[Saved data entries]
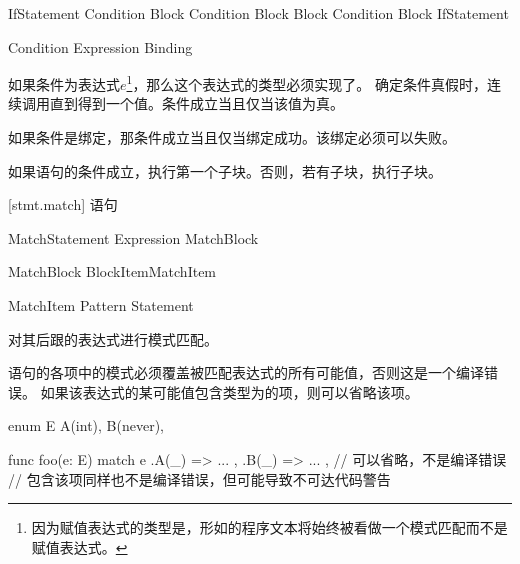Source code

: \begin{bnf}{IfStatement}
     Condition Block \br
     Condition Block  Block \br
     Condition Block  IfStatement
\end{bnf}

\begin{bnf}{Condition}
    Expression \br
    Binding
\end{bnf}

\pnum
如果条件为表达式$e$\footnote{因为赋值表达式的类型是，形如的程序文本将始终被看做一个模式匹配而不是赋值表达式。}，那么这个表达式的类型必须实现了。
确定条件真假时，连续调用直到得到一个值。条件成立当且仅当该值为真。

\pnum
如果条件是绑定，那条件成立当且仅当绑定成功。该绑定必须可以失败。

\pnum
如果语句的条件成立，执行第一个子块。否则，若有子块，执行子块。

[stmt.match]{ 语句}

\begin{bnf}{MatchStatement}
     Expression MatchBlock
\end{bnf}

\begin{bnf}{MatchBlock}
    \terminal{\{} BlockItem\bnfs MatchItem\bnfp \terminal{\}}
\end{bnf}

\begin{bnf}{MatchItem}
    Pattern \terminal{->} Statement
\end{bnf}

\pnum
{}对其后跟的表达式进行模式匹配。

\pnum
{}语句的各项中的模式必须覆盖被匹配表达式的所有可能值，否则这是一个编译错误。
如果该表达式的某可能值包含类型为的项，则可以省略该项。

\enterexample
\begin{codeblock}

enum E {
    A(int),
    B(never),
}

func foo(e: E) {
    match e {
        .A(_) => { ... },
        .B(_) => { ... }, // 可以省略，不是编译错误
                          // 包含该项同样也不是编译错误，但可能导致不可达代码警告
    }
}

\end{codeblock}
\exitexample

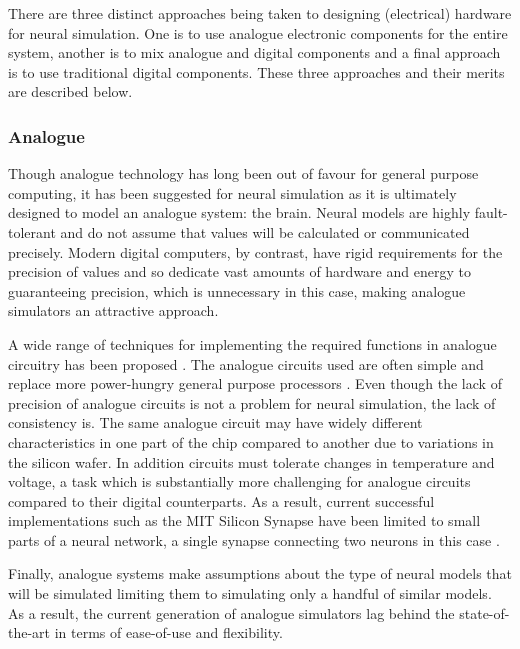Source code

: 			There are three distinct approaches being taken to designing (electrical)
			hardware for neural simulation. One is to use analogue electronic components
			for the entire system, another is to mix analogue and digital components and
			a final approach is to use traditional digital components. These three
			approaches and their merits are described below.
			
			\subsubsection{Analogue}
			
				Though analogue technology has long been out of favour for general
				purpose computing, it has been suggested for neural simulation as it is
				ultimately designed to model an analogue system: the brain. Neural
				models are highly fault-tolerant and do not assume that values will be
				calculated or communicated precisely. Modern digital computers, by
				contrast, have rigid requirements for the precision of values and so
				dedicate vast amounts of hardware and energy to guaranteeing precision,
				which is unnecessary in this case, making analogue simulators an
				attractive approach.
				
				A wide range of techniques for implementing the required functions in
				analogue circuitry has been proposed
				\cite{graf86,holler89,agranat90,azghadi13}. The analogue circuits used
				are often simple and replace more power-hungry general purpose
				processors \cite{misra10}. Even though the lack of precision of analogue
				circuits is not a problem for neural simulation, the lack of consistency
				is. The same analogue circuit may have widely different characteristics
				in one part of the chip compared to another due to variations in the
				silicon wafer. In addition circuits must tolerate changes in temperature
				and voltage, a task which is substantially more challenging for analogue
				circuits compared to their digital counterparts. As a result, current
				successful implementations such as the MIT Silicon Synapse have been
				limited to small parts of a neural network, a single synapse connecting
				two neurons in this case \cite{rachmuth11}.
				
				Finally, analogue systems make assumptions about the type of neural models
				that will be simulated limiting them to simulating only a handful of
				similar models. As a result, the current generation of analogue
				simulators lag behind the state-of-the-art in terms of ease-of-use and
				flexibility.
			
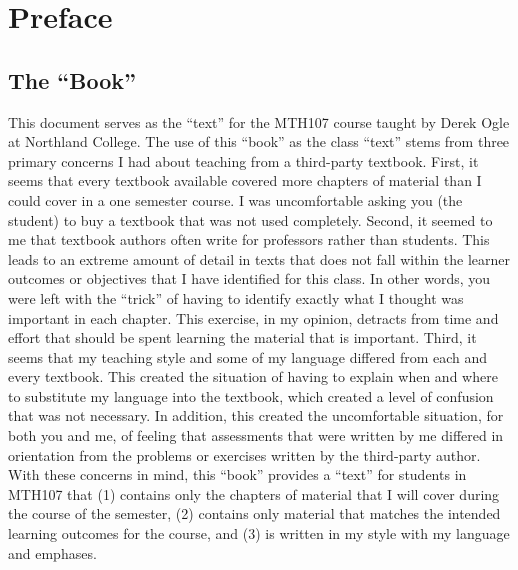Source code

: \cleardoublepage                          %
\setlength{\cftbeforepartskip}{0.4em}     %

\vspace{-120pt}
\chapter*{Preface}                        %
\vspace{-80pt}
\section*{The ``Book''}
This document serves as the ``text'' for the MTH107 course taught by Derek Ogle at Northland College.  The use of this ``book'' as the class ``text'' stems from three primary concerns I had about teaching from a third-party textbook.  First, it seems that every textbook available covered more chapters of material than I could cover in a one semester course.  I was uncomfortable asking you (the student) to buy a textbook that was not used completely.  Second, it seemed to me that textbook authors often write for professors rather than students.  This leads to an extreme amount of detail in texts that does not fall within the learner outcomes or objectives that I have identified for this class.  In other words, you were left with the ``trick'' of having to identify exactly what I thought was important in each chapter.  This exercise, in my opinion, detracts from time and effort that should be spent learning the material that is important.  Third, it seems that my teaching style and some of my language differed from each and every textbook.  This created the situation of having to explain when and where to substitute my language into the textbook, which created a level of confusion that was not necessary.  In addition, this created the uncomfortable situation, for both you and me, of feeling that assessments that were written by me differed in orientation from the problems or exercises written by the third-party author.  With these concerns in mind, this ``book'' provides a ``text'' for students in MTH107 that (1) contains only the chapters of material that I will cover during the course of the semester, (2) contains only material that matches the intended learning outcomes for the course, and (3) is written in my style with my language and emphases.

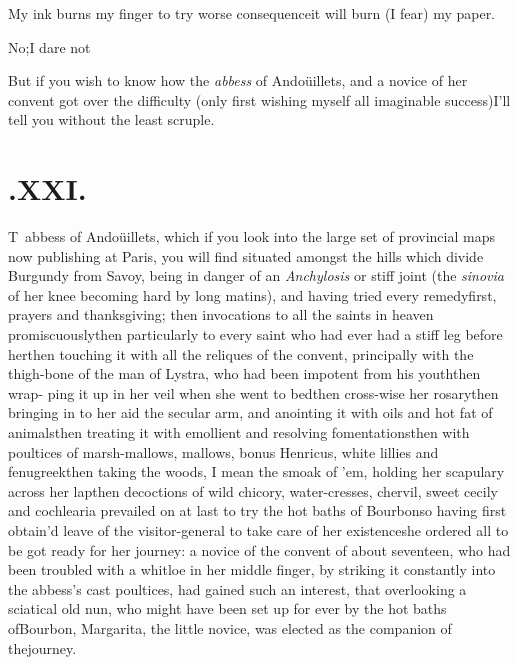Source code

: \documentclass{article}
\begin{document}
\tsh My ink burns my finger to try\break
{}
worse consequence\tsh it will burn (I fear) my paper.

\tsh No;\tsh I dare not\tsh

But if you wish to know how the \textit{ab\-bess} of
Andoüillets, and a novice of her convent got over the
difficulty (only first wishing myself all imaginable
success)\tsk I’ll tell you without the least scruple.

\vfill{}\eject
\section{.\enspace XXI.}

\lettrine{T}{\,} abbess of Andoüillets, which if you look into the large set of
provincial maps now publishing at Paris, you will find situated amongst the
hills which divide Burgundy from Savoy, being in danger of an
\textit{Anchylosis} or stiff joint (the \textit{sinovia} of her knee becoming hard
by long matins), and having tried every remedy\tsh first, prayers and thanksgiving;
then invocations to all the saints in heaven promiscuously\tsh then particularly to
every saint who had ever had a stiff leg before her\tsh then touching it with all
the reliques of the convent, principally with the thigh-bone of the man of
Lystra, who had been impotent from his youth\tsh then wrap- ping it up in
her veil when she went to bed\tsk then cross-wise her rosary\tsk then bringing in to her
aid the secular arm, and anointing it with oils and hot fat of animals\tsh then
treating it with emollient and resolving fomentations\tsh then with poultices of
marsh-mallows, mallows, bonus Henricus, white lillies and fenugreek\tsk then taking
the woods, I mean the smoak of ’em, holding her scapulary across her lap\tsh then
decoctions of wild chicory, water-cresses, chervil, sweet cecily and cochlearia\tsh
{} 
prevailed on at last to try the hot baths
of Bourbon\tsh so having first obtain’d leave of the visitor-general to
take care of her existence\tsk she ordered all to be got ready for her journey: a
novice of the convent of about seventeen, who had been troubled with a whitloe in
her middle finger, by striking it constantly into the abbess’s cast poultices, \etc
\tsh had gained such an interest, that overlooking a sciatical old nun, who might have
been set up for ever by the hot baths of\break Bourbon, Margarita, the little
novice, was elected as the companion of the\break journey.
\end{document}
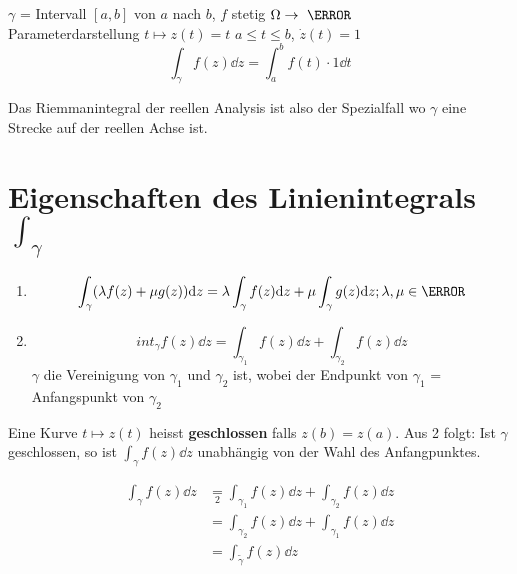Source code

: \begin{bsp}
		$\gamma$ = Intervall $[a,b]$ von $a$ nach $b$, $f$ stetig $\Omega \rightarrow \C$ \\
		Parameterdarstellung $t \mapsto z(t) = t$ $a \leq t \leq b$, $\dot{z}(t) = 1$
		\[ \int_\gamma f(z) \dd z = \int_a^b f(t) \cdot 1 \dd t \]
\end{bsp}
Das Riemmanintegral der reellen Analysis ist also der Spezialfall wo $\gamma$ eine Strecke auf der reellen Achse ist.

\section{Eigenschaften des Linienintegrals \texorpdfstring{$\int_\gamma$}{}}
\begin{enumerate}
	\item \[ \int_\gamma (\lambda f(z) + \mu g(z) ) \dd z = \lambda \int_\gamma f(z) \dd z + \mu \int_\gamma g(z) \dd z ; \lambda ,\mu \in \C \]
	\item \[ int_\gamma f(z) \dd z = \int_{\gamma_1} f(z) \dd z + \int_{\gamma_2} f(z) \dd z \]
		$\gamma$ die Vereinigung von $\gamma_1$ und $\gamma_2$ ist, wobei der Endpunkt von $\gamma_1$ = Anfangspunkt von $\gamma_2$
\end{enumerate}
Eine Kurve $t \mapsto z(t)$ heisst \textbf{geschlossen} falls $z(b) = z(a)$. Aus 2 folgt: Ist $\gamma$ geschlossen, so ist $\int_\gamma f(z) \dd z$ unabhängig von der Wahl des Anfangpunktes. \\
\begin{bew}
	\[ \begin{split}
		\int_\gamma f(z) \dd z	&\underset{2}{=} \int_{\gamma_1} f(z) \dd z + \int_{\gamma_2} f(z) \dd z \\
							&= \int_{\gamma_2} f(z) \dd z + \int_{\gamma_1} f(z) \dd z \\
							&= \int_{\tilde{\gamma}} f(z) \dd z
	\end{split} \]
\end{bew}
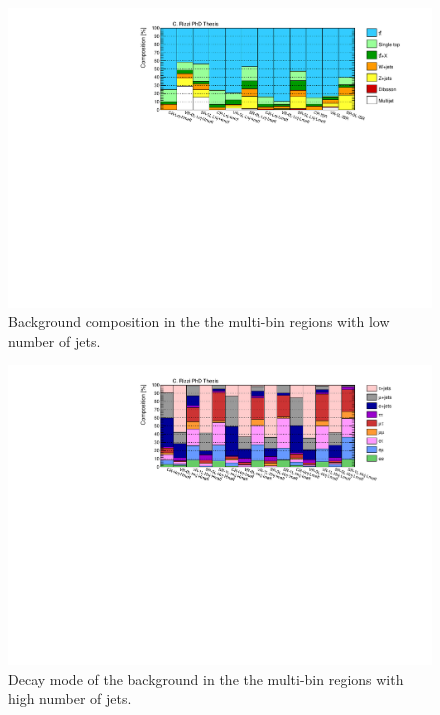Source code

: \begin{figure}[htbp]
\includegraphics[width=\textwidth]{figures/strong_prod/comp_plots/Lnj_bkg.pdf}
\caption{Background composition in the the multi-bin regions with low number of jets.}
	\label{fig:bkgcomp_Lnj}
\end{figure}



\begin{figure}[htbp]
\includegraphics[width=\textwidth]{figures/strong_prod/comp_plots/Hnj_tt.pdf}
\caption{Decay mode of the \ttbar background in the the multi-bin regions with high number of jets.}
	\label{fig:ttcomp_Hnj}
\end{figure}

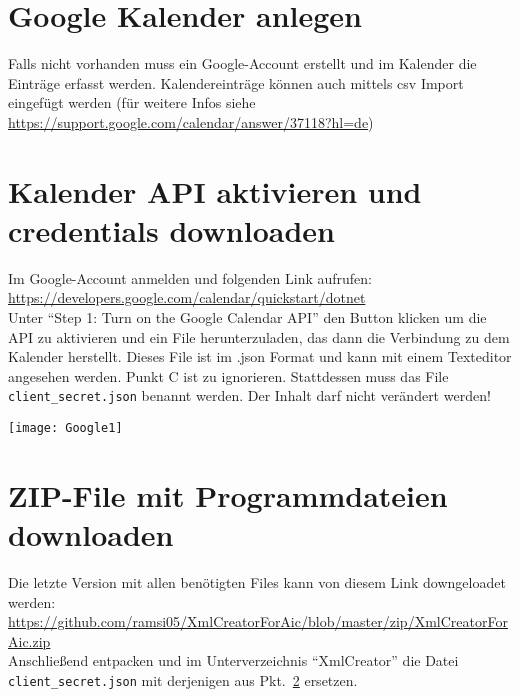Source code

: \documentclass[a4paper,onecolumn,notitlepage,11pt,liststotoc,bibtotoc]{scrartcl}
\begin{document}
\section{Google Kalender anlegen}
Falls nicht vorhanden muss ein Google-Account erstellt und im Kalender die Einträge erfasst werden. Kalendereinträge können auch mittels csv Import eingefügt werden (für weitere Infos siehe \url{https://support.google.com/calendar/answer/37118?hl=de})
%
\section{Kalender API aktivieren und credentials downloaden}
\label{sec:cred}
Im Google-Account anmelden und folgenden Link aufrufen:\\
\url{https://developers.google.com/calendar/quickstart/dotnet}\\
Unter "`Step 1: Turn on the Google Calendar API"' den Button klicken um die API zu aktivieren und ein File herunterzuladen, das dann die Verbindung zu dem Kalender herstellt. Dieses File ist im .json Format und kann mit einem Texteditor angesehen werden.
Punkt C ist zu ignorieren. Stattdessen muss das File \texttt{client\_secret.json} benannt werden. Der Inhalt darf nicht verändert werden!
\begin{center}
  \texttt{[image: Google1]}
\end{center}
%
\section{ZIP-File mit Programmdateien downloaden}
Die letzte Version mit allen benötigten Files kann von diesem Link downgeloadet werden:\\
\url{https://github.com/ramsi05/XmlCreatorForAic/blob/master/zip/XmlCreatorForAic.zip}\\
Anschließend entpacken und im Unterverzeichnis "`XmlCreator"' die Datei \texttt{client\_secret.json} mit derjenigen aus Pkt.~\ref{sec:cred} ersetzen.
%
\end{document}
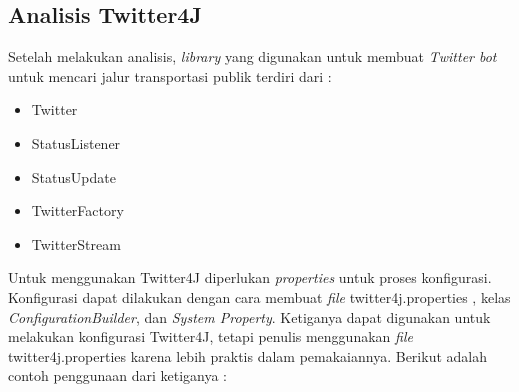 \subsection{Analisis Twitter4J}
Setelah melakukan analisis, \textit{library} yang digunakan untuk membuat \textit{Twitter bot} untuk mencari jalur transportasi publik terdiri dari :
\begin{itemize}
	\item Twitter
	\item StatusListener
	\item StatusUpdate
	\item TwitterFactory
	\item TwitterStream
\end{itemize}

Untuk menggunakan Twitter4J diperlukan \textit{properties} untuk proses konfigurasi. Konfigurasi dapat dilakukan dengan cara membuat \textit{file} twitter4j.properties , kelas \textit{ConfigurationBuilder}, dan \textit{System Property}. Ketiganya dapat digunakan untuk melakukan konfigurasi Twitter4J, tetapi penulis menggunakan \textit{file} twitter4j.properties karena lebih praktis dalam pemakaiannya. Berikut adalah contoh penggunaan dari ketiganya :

- The task:
Copy the entries above exactly, but only from the line holding "purpose computing, it" through the line holding "attractive approach.", both included.

- Solution to this task:
				purpose computing, it has been suggested for neural simulation as it is
				ultimately designed to model an analogue system: the brain. Neural
				models are highly fault-tolerant and do not assume that values will be
				calculated or communicated precisely. Modern digital computers, by
				contrast, have rigid requirements for the precision of values and so
				dedicate vast amounts of hardware and energy to guaranteeing precision,
				which is unnecessary in this case, making analogue simulators an
				attractive approach.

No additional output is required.